Savers are useless non-contributors. Not that there's anything wrong with saving, but economies of scale don't depend on it, and so there's no economic justification to encourage it.
You cannot be more wrong. Saving is simply deferred spending. It's spending later vs. spending now. You could argue that incentivizing spending over saving is transferring prosperity from the future to the present. In the end it's a zero sum.
More than that. Saving is required for capital formation. Many enterprises and much innovation depends upon capital formation. Without capital formation it is much closer to net zero-sum. With capital formation, it is more like win-win than it is without it.
Yup.
http://en.wikipedia.org/wiki/Savings_identityThe caveat is that not all investment is actually useful investment. For example, building up inventory of unsold goods is considered investment in accounting terms, even though the goods may not be wanted and may never be sold.

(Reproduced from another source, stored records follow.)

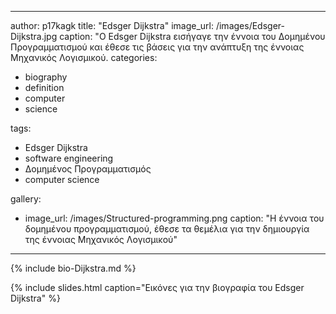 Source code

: ---
author: p17kagk
title: "Edsger Dijkstra"
image_url: /images/Edsger-Dijkstra.jpg
caption: "O Edsger Dijkstra εισήγαγε την έννοια του Δομημένου Προγραμματισμού και έθεσε τις βάσεις για την ανάπτυξη της έννοιας Μηχανικός Λογισμικού.
categories:
  - biography
  - definition
  - computer
  - science
  
tags:
  - Edsger Dijkstra
  - software engineering
  - Δομημένος Προγραμματισμός
  - computer science
  
gallery:
  - image_url: /images/Structured-programming.png
    caption: "Η έννοια του δομημένου προγραμματισμού, έθεσε τα θεμέλια για την δημιουργία της έννοιας Μηχανικός Λογισμικού"
  ---

{% include bio-Dijkstra.md %}

{% include slides.html caption="Εικόνες για την βιογραφία του Edsger Dijkstra" %}

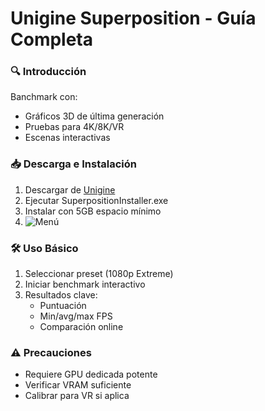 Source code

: # Unigine Superposition - Guía Completa

### 🔍 Introducción
Banchmark con:
- Gráficos 3D de última generación
- Pruebas para 4K/8K/VR
- Escenas interactivas

### 📥 Descarga e Instalación
1. Descargar de [Unigine](https://benchmark.unigine.com/superposition)
2. Ejecutar SuperpositionInstaller.exe
3. Instalar con 5GB espacio mínimo
4. ![Menú](https://i.ytimg.com/vi/EJQGshekh4c/hq720.jpg?sqp=-oaymwEhCK4FEIIDSFryq4qpAxMIARUAAAAAGAElAADIQj0AgKJD&rs=AOn4CLAIQ7U9UB4HYIX5B3ZiBfZofEwSZA)

### 🛠️ Uso Básico
1. Seleccionar preset (1080p Extreme)
2. Iniciar benchmark interactivo
3. Resultados clave:
   - Puntuación
   - Min/avg/max FPS
   - Comparación online

### ⚠️ Precauciones
- Requiere GPU dedicada potente
- Verificar VRAM suficiente
- Calibrar para VR si aplica
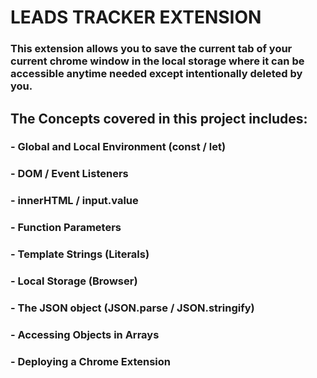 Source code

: # LEADS TRACKER EXTENSION

### This extension allows you to save the current tab of your current chrome window in the local storage where it can be accessible anytime needed except intentionally deleted by you.

## The Concepts covered in this project includes:

### - Global and Local Environment (const / let)

### - DOM / Event Listeners

### - innerHTML / input.value

### - Function Parameters

### - Template Strings (Literals)

### - Local Storage (Browser)

### - The JSON object (JSON.parse / JSON.stringify)

### - Accessing Objects in Arrays

### - Deploying a Chrome Extension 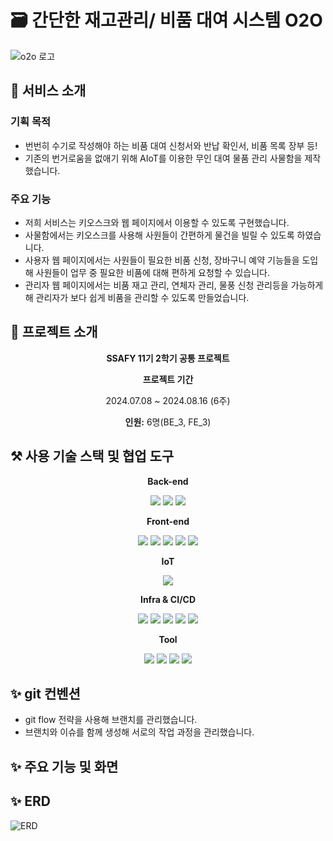 # 🗃️ 간단한 재고관리/ 비품 대여 시스템 O2O
![o2o 로고](https://github.com/user-attachments/assets/661ebc1b-d78a-4369-afb2-e983b013e2e7)

## 👋 서비스 소개
### 기획 목적
- 번번히 수기로 작성해야 하는 비품 대여 신청서와 반납 확인서, 비품 목록 장부 등!   
- 기존의 번거로움을 없애기 위해 AIoT를 이용한 무인 대여 물품 관리 사물함을 제작했습니다.
### 주요 기능 
- 저희 서비스는 키오스크와 웹 페이지에서 이용할 수 있도록 구현했습니다.   
- 사물함에서는 키오스크를 사용해 사원들이 간편하게 물건을 빌릴 수 있도록 하였습니다.
- 사용자 웹 페이지에서는 사원들이 필요한 비품 신청, 장바구니 예약 기능들을 도입해 사원들이 업무 중 필요한 비품에 대해 편하게 요청할 수 있습니다.  
- 관리자 웹 페이지에서는 비품 재고 관리, 연체자 관리, 물풍 신청 관리등을 가능하게 해 관리자가 보다 쉽게 비품을 관리할 수 있도록 만들었습니다.   

## 👋 프로젝트 소개
<div align="center">
  <p><b>SSAFY 11기 2학기 공통 프로젝트</b></p>
  <p><b>프로젝트 기간</b></p>
  <p>2024.07.08 ~ 2024.08.16 (6주)</p>
  <p><b>인원:</b> 6명(BE_3, FE_3)</p>
  
</div>

## ⚒️ 사용 기술 스택 및 협업 도구
<div align="center">
  <p><b>Back-end</b></p>
<img src="https://img.shields.io/badge/springboot-6DB33F?style=for-the-badge&logo=springboot&logoColor=white">
<img src="https://img.shields.io/badge/springsecurity-6DB33F?style=for-the-badge&logo=springsecurity&logoColor=white">
<img src="https://img.shields.io/badge/mysql-4479A1?style=for-the-badge&logo=mysql&logoColor=white">
  
  <p><b>Front-end</b></p>
  <img src="https://img.shields.io/badge/HTML5-E34F26?style=for-the-badge&logo=HTML5&logoColor=white">
  <img src="https://img.shields.io/badge/CSS3-1572B6?style=for-the-badge&logo=CSS3&logoColor=white">
  <img src="https://img.shields.io/badge/JavaScript-F7DF1E?style=for-the-badge&logo=JavaScript&logoColor=white">
  <img src="https://img.shields.io/badge/React-61DAFB?style=for-the-badge&logo=React&logoColor=white">
    <img src="https://img.shields.io/badge/styledcomponents-DB7093?style=for-the-badge&logo=styledcomponents&logoColor=white">

  <p><b>IoT</b></p>
  <img src="https://img.shields.io/badge/nvidia-76B900?style=for-the-badge&logo=nvidia&logoColor=white">      

  <p><b>Infra & CI/CD</b></p>
  <img src="https://img.shields.io/badge/java-007396?style=for-the-badge&logo=OpenJDK&logoColor=white">
  <img src="https://img.shields.io/badge/Redis-DC382D?style=for-the-badge&logo=Redis&logoColor=white"> 
  <img src="https://img.shields.io/badge/nginx-%23009639.svg?style=for-the-badge&logo=nginx&logoColor=white">
  <img src="https://img.shields.io/badge/docker-%230db7ed.svg?style=for-the-badge&logo=docker&logoColor=white"> 
  <img src="https://img.shields.io/badge/Amazon%20EC2-FF9900?style=for-the-badge&logo=Amazon%20EC2&logoColor=white">

  <p><b>Tool</b></p>
    <img src="https://img.shields.io/badge/jira-0052CC?style=for-the-badge&logo=jira&logoColor=white">
     <img src="https://img.shields.io/badge/notion-000000?style=for-the-badge&logo=notion&logoColor=white">
      <img src="https://img.shields.io/badge/gitlab-FC6D26?style=for-the-badge&logo=gitlab&logoColor=white">
              <img src="https://img.shields.io/badge/figma-F24E1E?style=for-the-badge&logo=figma&logoColor=white">
 
  
</div>

## ✨ git 컨벤션
- git flow 전략을 사용해 브랜치를 관리했습니다.
- 브랜치와 이슈를 함께 생성해 서로의 작업 과정을 관리했습니다.
  
## ✨ 주요 기능 및 화면
## ✨ ERD
![ERD](https://github.com/your-attachments/assets/42bcc0b8275c9e2c5855b08bb86e88bd/ERD)



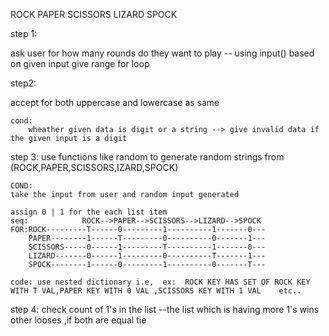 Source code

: ROCK PAPER SCISSORS LIZARD SPOCK



step 1:

ask user for how many rounds do they want to play  -- using input()
based on given input give range for loop

step2:

accept for both uppercase and lowercase as same

	cond:
		wheather given data is digit or a string --> give invalid data if the given input is a digit

step 3:
	use functions like random to generate random strings from (ROCK,PAPER,SCISSORS,IZARD,SPOCK)
	
	COND:
	take the input from user and random input generated
	
	assign 0 | 1 for the each list item
	seq:			ROCK-->PAPER-->SCISSORS-->LIZARD-->SPOCK
	FOR:ROCK---------T------0---------1----------1-------0---
		PAPER--------1------T---------0----------0-------1---
		SCISSORS-----0------1---------T----------1-------0---
		LIZARD-------0------1---------0----------T-------1---
		SPOCK--------1------0---------1----------0-------T---
		
	code: use nested dictionary i.e,  ex:  ROCK KEY HAS SET OF ROCK KEY WITH T VAL,PAPER KEY WITH 0 VAL ,SCISSORS KEY WITH 1 VAL    etc..
	
step 4:
	check count of 1's in the list 
	--the list which is having more 1's wins other looses ,if both are equal tie

  
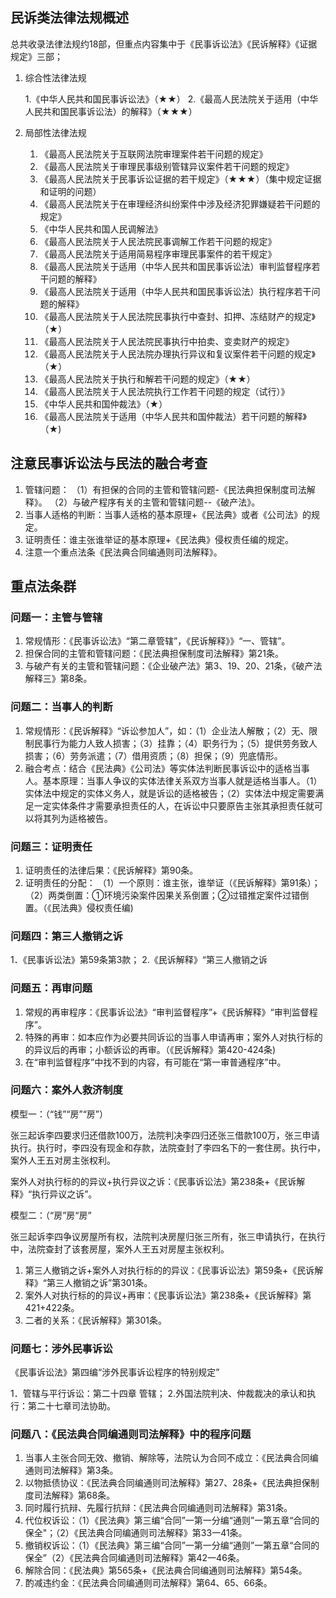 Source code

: 
## 民诉类法律法规概述


总共收录法律法规约18部，但重点内容集中于《民事诉讼法》《民诉解释》《证据规定》三部；

1. 综合性法律法规

    1.《中华人民共和国民事诉讼法》（★★）
    2.《最高人民法院关于适用（中华人民共和国民事诉讼法）的解释》（★★★）


2. 局部性法律法规
    1. 《最高人民法院关于互联网法院审理案件若干问题的规定》
    2. 《最高人民法院关于审理民事级别管辖异议案件若干问题的规定》
    3. 《最高人民法院关于民事诉讼证据的若干规定》（★★★）（集中规定证据和证明的问题）
    4. 《最高人民法院关于在审理经济纠纷案件中涉及经济犯罪嫌疑若干问题的规定》
    5. 《中华人民共和国人民调解法》
    6. 《最高人民法院关于人民法院民事调解工作若干问题的规定》
    7. 《最高人民法院关于适用简易程序审理民事案件的若干规定》
    8. 《最高人民法院关于适用（中华人民共和国民事诉讼法）审判监督程序若干问题的解释》
    9. 《最高人民法院关于适用（中华人民共和国民事诉讼法）执行程序若干问题的解释》
    10. 《最高人民法院关于人民法院民事执行中查封、扣押、冻结财产的规定》（★）
    11. 《最高人民法院关于人民法院民事执行中拍卖、变卖财产的规定》
    12. 《最高人民法院关于人民法院办理执行异议和复议案件若干问题的规定》（★）
    13. 《最高人民法院关于执行和解若干问题的规定》（★★）
    14. 《最高人民法院关于人民法院执行工作若干问题的规定（试行）》
    15. 《中华人民共和国仲裁法》（★）
    16. 《最高人民法院关于适用（中华人民共和国仲裁法）若干问题的解释》（★)


## 注意民事诉讼法与民法的融合考查
1. 管辖问题：
    （1）有担保的合同的主管和管辖问题-《民法典担保制度司法解释》。
    （2）与破产程序有关的主管和管辖问题--《破产法》。
2. 当事人适格的判断：当事人适格的基本原理+《民法典》或者《公司法》的规定。
3. 证明责任：谁主张谁举证的基本原理+《民法典》侵权责任编的规定。
4. 注意一个重点法条《民法典合同编通则司法解释》。






## 重点法条群

### 问题一：主管与管辖
1. 常规情形：《民事诉讼法》“第二章管辖”，《民诉解释》》“一、管辖”。
2. 担保合同的主管和管辖问题：《民法典担保制度司法解释》第21条。
3. 与破产有关的主管和管辖问题：《企业破产法》第3、19、20、21条，《破产法解释三》第8条。


### 问题二：当事人的判断
1. 常规情形：《民诉解释》“诉讼参加人”，如：（1）企业法人解散；（2）无、限制民事行为能力人致人损害；（3）挂靠；（4）职务行为；（5）提供劳务致人损害；（6）劳务派遣；（7）借用资质；（8）担保；（9）兜底情形。
2. 融合考点：结合《民法典》《公司法》等实体法判断民事诉讼中的适格当事人。基本原理：当事人争议的实体法律关系双方当事人就是适格当事人。（1）实体法中规定的实体义务人，就是诉讼的适格被告；（2）实体法中规定需要满足一定实体条件才需要承担责任的人，在诉讼中只要原告主张其承担责任就可以将其列为适格被告。


### 问题三：证明责任
1. 证明责任的法律后果：《民诉解释》第90条。
2. 证明责任的分配：
    （1）一个原则：谁主张，谁举证（《民诉解释》第91条）；（2）两类倒置：①环境污染案件因果关系倒置；②过错推定案件过错倒置。（《民法典》侵权责任编)

### 问题四：第三人撤销之诉
1．《民事诉讼法》第59条第3款；
2.《民诉解释》“第三人撤销之诉


### 问题五：再审问题
1. 常规的再审程序：《民事诉讼法》“审判监督程序”+《民诉解释》“审判监督程序”。
2. 特殊的再审：如本应作为必要共同诉讼的当事人申请再审；案外人对执行标的的异议后的再审；小额诉讼的再审。（《民诉解释》第420-424条)
3. 在“审判监督程序”中找不到的内容，有可能在“第一审普通程序”中。

### 问题六：案外人救济制度

模型一：（“钱”“房”“房”）

张三起诉李四要求归还借款100万，法院判决李四归还张三借款100万，张三申请执行。执行时，李四没有现金和存款，法院查封了李四名下的一套住房。执行中，案外人王五对房主张权利。

案外人对执行标的的异议+执行异议之诉：《民事诉讼法》第238条+《民诉解释》“执行异议之诉”。


模型二：（“房”房“房”

张三起诉李四争议房屋所有权，法院判决房屋归张三所有，张三申请执行，在执行中，法院查封了该套房屋，案外人王五对房屋主张权利。
1. 第三人撤销之诉+案外人对执行标的的异议：《民事诉讼法》第59条+《民诉解释》“第三人撤销之诉”第301条。
2. 案外人对执行标的的异议+再审：《民事诉讼法》第238条+《民诉解释》第421+422条。
3. 二者的关系：《民诉解释》第301条。



### 问题七：涉外民事诉讼

《民事诉讼法》第四编“涉外民事诉讼程序的特别规定”

1．管辖与平行诉讼：第二十四章 管辖；
2.外国法院判决、仲裁裁决的承认和执行：第二十七章司法协助。


### 问题八：《民法典合同编通则司法解释》中的程序问题
1. 当事人主张合同无效、撤销、解除等，法院认为合同不成立：《民法典合同编通则司法解释》第3条。
2. 以物抵债协议：《民法典合同编通则司法解释》第27、28条+《民法典担保制度司法解释》第68条。
3. 同时履行抗辩、先履行抗辩：《民法典合同编通则司法解释》第31条。
4. 代位权诉讼：（1）《民法典》第三编“合同”一第一分编“通则”一第五章“合同的保全"；（2）《民法典合同编通则司法解释》第33一41条。
5. 撤销权诉讼：（1）《民法典》第三编“合同”一第一分编“通则”一第五章“合同的保全”（2）《民法典合同编通则司法解释》第42一46条。
6. 解除合同：《民法典》第565条+《民法典合同编通则司法解释》第54条。
7. 酌减违约金：《民法典合同编通则司法解释》第64、65、66条。
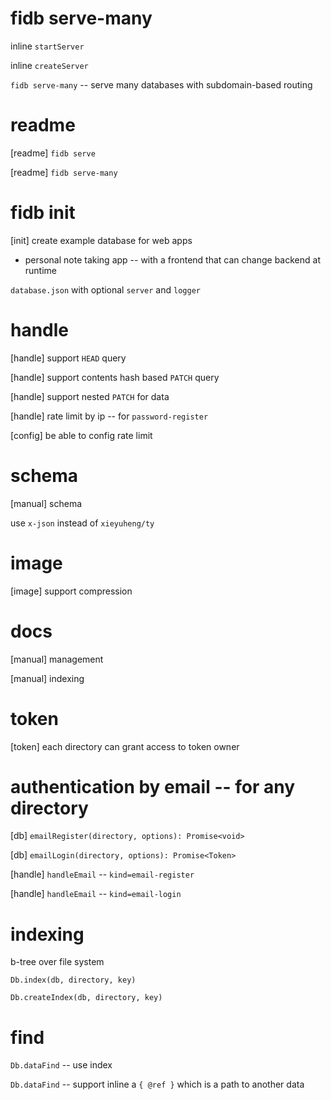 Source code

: # fidb serve-many

inline `startServer`

inline `createServer`

`fidb serve-many` -- serve many databases with subdomain-based routing

# readme

[readme] `fidb serve`

[readme] `fidb serve-many`

# fidb init

[init] create example database for web apps

- personal note taking app -- with a frontend that can change backend at runtime

`database.json` with optional `server` and `logger`

# handle

[handle] support `HEAD` query

[handle] support contents hash based `PATCH` query

[handle] support nested `PATCH` for data

[handle] rate limit by ip -- for `password-register`

[config] be able to config rate limit

# schema

[manual] schema

use `x-json` instead of `xieyuheng/ty`

# image

[image] support compression

# docs

[manual] management

[manual] indexing

# token

[token] each directory can grant access to token owner

# authentication by email -- for any directory

[db] `emailRegister(directory, options): Promise<void>`

[db] `emailLogin(directory, options): Promise<Token>`

[handle] `handleEmail` -- `kind=email-register`

[handle] `handleEmail` -- `kind=email-login`

# indexing

b-tree over file system

`Db.index(db, directory, key)`

`Db.createIndex(db, directory, key)`

# find

`Db.dataFind` -- use index

`Db.dataFind` -- support inline a `{ @ref }` which is a path to another data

That said, you do need savings for there to be (good) investment.
Guys I'm not claiming that saving is unimportant. I'm talking about savings in the form of unspent currency. I was responding to hbadger's claim that inflation punishes savers. There are plenty of appreciable saving/investment vehicles that will result in greater long term yields.
Incentivizing saving in the currency itself, however, will only serve to kill its velocity. Economies of scale require a currency that
moves.
I hate to bring fiat into the argument, but despite all it's problems the U.S. dollar does a great job at supporting large-scale economies. Even with a 2.5% - 4% annual inflation (definitely not "saver friendly"), capital formation does not seem to be a problem. Go figure.